Due to the pandemic, the end of the war in Afghanistan, and the Russo-Ukrainian War, Philadelphia is receiving an influx of refugees seeking asylum. The language barrier, lack of financial support, and intimidation of entering a foreign country are all obstacles that immigrants and refugees face when they arrive, but the Office of Immigrant Affairs is actively trying to help new arrivals.
Given recent events, the Office of Immigrant Affairs advocates for and assists those that need help with their relocation. They also work to emphasize the voices and stories of immigrants that reside here in the city of Philadelphia.
Amy Eusebio is the director of the Office of Immigrant Affairs, and discussed resources available from her office, as well as the struggles the immigrant community faces on a daily basis.
Can you give us a little background on yourself and what led you to the position you currently hold?
I am the daughter of Dominican immigrants. They came to New Jersey via family sponsorship. They arrived separately and they had me and my sister here and we were born here. Being a part of a large family really shaped my life. I very much grew up prioritizing family.
I grew up in Jersey City, in New Jersey. I was raised around so many friends that were children of immigrants. I’m an alumni of Temple’s school of social work. I wanted to be a social worker because I wanted to help kids that were having a hard time in school that were having a hard time at home. I worked in nonprofits for about 15 years before coming to the city. I’ve worked with domestic violence and crime services. I’ve worked with North Philly’s crime prevention and wellness. I believe in people’s agencies to enhance growth and that people from the community should work to help their communities. I recognized that cultural nuances were important and that’s something that you can’t teach.
What are some of the roles and responsibilities that the Office of Immigrant Affairs is in charge of here in Philadelphia?
Our mission is to promote the well-being of immigrants in Philadelphia. We implement policies and programs to help immigrants of all backgrounds. My office helps to promote welcoming city policies. All immigrants have a right to city services no matter immigrant status. A lot of people don’t know they have that right, and oftentimes I’m reminding departments of that right that forget it.

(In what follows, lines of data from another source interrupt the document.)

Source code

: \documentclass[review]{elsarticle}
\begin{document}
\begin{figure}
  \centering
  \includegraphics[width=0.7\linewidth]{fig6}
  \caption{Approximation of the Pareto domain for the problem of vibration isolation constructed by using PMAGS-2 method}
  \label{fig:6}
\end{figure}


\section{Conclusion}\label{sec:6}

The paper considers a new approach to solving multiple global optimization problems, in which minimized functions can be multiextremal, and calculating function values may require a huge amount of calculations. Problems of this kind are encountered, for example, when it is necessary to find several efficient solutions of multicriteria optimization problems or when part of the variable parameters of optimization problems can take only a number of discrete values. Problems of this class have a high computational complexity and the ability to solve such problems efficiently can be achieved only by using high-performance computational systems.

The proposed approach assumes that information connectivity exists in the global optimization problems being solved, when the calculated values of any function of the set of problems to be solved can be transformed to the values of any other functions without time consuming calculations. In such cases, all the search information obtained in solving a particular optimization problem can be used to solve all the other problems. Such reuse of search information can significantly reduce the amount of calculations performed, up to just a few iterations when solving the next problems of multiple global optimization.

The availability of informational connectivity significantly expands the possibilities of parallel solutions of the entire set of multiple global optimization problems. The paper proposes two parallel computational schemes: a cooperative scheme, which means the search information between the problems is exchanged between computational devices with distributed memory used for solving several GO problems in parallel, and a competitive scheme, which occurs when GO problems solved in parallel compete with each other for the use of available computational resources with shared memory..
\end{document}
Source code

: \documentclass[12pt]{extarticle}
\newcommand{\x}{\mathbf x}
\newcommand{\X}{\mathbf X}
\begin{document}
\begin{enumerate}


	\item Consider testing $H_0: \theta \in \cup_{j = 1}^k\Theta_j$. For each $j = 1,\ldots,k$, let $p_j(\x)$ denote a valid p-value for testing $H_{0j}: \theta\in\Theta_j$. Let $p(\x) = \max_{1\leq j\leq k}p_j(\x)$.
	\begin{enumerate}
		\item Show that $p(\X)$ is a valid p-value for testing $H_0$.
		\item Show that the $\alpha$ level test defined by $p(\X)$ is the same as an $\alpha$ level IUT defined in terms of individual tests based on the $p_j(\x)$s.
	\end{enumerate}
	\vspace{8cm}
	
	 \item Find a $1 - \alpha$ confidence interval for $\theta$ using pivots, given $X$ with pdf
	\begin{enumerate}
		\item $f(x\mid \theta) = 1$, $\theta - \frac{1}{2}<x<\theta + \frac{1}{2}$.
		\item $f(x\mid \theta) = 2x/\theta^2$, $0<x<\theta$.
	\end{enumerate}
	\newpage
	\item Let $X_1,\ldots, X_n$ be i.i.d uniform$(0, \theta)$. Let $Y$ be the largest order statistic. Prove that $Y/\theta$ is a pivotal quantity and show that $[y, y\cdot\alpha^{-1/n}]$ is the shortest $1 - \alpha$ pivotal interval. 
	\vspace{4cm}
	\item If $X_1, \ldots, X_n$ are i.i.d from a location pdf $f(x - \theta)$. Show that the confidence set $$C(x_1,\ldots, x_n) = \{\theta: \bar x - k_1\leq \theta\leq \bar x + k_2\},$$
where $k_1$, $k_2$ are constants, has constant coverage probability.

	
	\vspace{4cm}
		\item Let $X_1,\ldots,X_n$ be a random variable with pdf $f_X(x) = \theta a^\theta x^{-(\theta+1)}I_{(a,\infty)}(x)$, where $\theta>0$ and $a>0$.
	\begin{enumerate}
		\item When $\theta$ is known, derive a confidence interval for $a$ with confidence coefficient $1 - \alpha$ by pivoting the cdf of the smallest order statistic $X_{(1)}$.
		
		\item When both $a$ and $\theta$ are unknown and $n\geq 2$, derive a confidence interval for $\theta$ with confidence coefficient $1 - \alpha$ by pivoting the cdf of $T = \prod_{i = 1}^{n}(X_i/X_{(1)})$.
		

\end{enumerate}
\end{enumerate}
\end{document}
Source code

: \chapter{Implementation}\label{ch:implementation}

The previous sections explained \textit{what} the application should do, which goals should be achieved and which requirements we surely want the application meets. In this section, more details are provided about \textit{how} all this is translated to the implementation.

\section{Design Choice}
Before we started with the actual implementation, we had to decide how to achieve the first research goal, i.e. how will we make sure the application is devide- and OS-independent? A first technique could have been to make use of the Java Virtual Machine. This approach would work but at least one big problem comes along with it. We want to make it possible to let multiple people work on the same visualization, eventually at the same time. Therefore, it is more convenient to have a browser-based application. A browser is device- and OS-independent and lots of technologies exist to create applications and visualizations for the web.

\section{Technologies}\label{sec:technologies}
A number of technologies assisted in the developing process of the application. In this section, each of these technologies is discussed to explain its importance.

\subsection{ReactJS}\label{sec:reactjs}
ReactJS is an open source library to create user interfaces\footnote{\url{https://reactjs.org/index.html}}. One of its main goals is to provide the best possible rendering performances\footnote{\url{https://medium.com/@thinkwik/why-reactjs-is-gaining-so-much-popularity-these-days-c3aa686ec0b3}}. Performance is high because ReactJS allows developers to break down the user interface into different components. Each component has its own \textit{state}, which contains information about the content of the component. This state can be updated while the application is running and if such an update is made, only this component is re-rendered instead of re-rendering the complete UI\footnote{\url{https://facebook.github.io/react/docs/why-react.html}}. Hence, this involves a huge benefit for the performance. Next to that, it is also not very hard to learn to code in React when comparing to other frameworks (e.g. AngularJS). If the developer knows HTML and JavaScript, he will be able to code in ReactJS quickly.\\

All immigrants have a right to their policies in their preferred language and that’s what my office does as well. We help to fulfill language requests for those immigrants and translators. We also help amplify the voices of immigrants and immigrant led organizations. We advise the mayor’s office to better include immigrants in our city, such as pathways to citizenship. There’s about 50,000 undocumented people in Philadelphia, and they’re members of our community working in all kinds of places and can thrive economically if they had a pathway to citizenship.
How has the recent Russo-Ukrainian war impacted your office?
We’ve already been having conversations with the honorary consul for Ukraine. She’s already seeing people approach her and her office seeking support and bringing relatives here who are in Ukraine or people who are here visiting, and it’s not safe for them to go back home. Some of them might qualify for temporary protective status. The refugee process is very long and we’re already anticipating many more to come after Congress authorizes more refugees to come in.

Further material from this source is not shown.